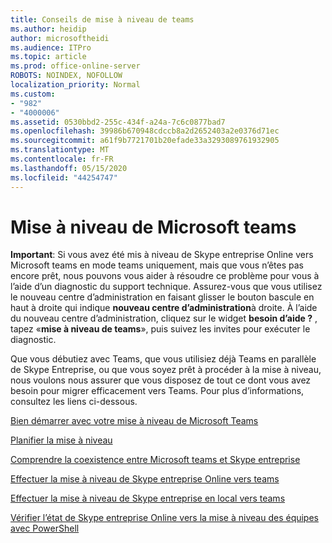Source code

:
 ```yaml
---
title: Conseils de mise à niveau de teams
ms.author: heidip
author: microsoftheidi
ms.audience: ITPro
ms.topic: article
ms.prod: office-online-server
ROBOTS: NOINDEX, NOFOLLOW
localization_priority: Normal
ms.custom:
- "982"
- "4000006"
ms.assetid: 0530bbd2-255c-434f-a24a-7c6c0877bad7
ms.openlocfilehash: 39986b670948cdccb8a2d2652403a2e0376d71ec
ms.sourcegitcommit: a61f9b7721701b20efade33a3293089761932905
ms.translationtype: MT
ms.contentlocale: fr-FR
ms.lasthandoff: 05/15/2020
ms.locfileid: "44254747"
---
```

# <a name="microsoft-teams-upgrade"></a>Mise à niveau de Microsoft teams

**Important**: Si vous avez été mis à niveau de Skype entreprise Online vers Microsoft teams en mode teams uniquement, mais que vous n’êtes pas encore prêt, nous pouvons vous aider à résoudre ce problème pour vous à l’aide d’un diagnostic du support technique. Assurez-vous que vous utilisez le nouveau centre d’administration en faisant glisser le bouton bascule en haut à droite qui indique **nouveau centre d’administration**à droite. À l’aide du nouveau centre d’administration, cliquez sur le widget **besoin d’aide ?** , tapez «**mise à niveau de teams**», puis suivez les invites pour exécuter le diagnostic.

Que vous débutiez avec Teams, que vous utilisiez déjà Teams en parallèle de Skype Entreprise, ou que vous soyez prêt à procéder à la mise à niveau, nous voulons nous assurer que vous disposez de tout ce dont vous avez besoin pour migrer efficacement vers Teams. Pour plus d’informations, consultez les liens ci-dessous.

[Bien démarrer avec votre mise à niveau de Microsoft Teams](https://docs.microsoft.com/MicrosoftTeams/upgrade-start-here)

[Planifier la mise à niveau](https://docs.microsoft.com/MicrosoftTeams/upgrade-plan-journey)

[Comprendre la coexistence entre Microsoft teams et Skype entreprise](https://docs.microsoft.com/MicrosoftTeams/teams-and-skypeforbusiness-coexistence-and-interoperability)

[Effectuer la mise à niveau de Skype entreprise Online vers teams](https://docs.microsoft.com/MicrosoftTeams/upgrade-to-teams-execute-skypeforbusinessonline)

[Effectuer la mise à niveau de Skype entreprise en local vers teams](https://docs.microsoft.com/MicrosoftTeams/upgrade-to-teams-execute-skypeforbusinesshybridonprem)
 
[Vérifier l’état de Skype entreprise Online vers la mise à niveau des équipes avec PowerShell](https://docs.microsoft.com/powershell/module/skype/get-csteamsupgradestatus?view=skype-ps)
------------------------------------------------------------------------
Task details — Where a line in the entries holds the word "execute", copy that line.

Response —
[Effectuer la mise à niveau de Skype entreprise Online vers teams](https://docs.microsoft.com/MicrosoftTeams/upgrade-to-teams-execute-skypeforbusinessonline)
[Effectuer la mise à niveau de Skype entreprise en local vers teams](https://docs.microsoft.com/MicrosoftTeams/upgrade-to-teams-execute-skypeforbusinesshybridonprem)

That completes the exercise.